Some of what I read was related to the fears I felt about the outside world: Marie Ndiaye‘s eerie, dreamlike thriller My Heart Hemmed In, where feelings of xenophobia and exclusion circulate in terrifyingly visceral ways, and Jeff VanderMeer‘s ferociously creative and beautiful Dead Astronauts, an environmental novel animated by a tremendously tender sense of despair and self-sacrifice. Some of what gave me comfort were novels and memoirs that put me in contact with deeply intelligent, thoughtful, emotional interiorities. At a time when I felt my own interiority continually in flux, dissolving and coagulating, the feeling of pliant, agile mental life that I found in Joanna Howard’s Rerun Era, Dorthe Nors’s Mirror, Shoulder, Signal, and Anne Boyer’s Garments Against Women felt like it could glue me together and make me person-shaped again.

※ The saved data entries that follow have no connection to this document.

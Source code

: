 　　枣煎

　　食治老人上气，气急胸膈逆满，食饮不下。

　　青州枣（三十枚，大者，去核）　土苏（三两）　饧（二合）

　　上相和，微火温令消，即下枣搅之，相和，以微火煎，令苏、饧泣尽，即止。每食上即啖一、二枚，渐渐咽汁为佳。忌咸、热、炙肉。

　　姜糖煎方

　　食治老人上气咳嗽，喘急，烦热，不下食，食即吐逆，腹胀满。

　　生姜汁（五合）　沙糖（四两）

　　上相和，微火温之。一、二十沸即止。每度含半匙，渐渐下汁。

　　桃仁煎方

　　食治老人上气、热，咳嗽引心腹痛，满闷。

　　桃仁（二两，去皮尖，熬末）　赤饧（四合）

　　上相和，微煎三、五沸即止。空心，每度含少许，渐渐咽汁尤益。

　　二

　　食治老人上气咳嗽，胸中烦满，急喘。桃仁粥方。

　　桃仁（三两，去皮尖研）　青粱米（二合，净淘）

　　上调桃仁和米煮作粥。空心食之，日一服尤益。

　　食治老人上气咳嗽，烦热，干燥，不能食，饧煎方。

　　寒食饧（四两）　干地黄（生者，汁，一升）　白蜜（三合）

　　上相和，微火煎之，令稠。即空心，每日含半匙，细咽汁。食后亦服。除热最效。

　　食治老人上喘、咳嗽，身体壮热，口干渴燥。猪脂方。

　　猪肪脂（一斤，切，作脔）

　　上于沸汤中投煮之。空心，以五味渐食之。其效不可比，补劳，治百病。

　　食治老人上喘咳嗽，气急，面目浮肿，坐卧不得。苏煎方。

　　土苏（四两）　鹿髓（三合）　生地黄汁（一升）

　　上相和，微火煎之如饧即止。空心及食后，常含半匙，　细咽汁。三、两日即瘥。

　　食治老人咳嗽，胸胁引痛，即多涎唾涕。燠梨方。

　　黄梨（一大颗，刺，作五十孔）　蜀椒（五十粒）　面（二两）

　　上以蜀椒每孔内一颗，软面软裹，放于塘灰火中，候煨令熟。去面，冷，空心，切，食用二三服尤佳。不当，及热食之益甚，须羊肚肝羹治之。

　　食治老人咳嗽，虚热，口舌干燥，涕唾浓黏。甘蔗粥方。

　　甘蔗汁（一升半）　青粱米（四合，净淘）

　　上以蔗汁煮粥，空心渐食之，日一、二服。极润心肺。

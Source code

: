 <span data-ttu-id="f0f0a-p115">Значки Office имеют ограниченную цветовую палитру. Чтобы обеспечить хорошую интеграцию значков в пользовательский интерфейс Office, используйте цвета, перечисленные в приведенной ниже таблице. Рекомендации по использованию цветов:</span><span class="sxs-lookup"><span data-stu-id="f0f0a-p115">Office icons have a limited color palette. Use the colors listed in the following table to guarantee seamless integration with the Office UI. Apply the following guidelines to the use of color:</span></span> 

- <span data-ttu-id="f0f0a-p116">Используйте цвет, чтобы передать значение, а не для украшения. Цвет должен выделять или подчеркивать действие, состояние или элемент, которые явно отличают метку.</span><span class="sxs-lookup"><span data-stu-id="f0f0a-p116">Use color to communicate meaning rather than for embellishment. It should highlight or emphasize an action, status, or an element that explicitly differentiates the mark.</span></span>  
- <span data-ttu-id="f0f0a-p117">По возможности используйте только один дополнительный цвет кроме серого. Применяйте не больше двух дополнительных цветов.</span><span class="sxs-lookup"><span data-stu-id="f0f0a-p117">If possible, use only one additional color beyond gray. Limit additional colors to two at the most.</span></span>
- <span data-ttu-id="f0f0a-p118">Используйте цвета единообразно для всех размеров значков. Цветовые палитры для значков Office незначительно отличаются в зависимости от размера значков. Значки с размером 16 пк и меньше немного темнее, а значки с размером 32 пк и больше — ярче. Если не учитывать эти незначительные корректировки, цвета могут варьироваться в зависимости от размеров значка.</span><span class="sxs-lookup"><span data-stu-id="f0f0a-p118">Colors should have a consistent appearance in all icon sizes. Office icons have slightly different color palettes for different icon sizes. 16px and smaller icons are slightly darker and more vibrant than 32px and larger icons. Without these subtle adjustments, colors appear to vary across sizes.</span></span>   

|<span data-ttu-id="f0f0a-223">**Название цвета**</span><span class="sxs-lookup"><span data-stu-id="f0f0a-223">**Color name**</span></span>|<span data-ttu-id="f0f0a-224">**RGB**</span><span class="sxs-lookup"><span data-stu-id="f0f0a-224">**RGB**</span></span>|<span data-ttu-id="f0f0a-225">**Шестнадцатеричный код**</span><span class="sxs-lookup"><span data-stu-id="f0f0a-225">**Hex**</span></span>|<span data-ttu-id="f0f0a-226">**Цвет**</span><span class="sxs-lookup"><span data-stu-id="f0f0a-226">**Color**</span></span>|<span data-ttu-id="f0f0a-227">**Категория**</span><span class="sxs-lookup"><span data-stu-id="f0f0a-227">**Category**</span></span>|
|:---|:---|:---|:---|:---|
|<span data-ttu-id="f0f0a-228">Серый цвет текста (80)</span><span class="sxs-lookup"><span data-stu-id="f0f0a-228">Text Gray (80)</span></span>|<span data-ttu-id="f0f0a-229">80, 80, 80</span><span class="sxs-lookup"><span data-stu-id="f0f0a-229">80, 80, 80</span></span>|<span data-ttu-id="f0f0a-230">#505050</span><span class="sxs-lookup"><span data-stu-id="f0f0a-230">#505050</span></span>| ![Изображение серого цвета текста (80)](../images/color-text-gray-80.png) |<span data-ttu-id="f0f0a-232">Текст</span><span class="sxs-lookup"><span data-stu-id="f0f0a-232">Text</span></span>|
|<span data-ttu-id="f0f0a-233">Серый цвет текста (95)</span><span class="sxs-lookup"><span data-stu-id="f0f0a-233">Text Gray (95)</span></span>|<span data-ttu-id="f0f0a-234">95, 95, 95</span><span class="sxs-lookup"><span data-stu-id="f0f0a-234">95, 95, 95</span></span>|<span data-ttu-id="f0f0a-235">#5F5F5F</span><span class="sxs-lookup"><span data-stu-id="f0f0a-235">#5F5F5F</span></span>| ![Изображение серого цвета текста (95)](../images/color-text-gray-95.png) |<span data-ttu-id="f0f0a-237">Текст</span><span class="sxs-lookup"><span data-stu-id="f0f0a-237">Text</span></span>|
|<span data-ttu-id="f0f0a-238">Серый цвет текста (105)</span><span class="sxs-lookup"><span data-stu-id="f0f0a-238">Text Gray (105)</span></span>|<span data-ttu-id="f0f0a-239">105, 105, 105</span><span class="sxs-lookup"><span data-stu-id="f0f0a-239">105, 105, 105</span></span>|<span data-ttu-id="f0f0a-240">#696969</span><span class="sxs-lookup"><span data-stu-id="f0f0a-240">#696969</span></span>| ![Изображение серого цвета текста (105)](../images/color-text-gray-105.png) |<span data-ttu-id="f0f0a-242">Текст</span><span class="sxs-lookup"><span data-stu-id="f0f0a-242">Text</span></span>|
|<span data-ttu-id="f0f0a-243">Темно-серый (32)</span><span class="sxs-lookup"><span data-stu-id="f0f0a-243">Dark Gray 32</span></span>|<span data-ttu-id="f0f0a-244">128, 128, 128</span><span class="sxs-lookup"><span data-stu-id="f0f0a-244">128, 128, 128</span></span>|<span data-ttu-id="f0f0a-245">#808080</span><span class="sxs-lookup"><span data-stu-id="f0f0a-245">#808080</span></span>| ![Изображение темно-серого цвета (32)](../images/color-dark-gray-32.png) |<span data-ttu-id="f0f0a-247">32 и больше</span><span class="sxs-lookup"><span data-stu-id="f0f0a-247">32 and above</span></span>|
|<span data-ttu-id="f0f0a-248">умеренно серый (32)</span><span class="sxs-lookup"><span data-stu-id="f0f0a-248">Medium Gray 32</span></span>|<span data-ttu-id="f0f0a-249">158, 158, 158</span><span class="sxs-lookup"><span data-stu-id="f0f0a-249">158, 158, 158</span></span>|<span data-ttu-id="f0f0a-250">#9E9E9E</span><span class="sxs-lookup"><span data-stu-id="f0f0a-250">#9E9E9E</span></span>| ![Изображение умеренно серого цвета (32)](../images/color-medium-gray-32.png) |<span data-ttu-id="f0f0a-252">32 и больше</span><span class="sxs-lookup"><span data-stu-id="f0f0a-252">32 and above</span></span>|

On a visit to the Small Press Distribution warehouse in Berkeley, Calif., I learned about an incredible press called Timeless Infinite Light that unfortunately has already been shuttered—their backlist is available through SPD’s website. Raquel Sala Rivera (The Tertiary) and Lauren Levin (Justice Piece/Transmission) were my two favorite discoveries from them. Winter in Sokcho by Elisa Shua Dusapin (from Daunt Books’s new Originals series) blew me away with its frosty lyricism. I discovered the pocket-sized Forerunners series from the University of Minnesota Press, and especially loved Joanna Zylinska’s The End of Man: A Feminist Counterapocalypse and Robert Rosenberger’s Callous Objects: Design Against the Homeless.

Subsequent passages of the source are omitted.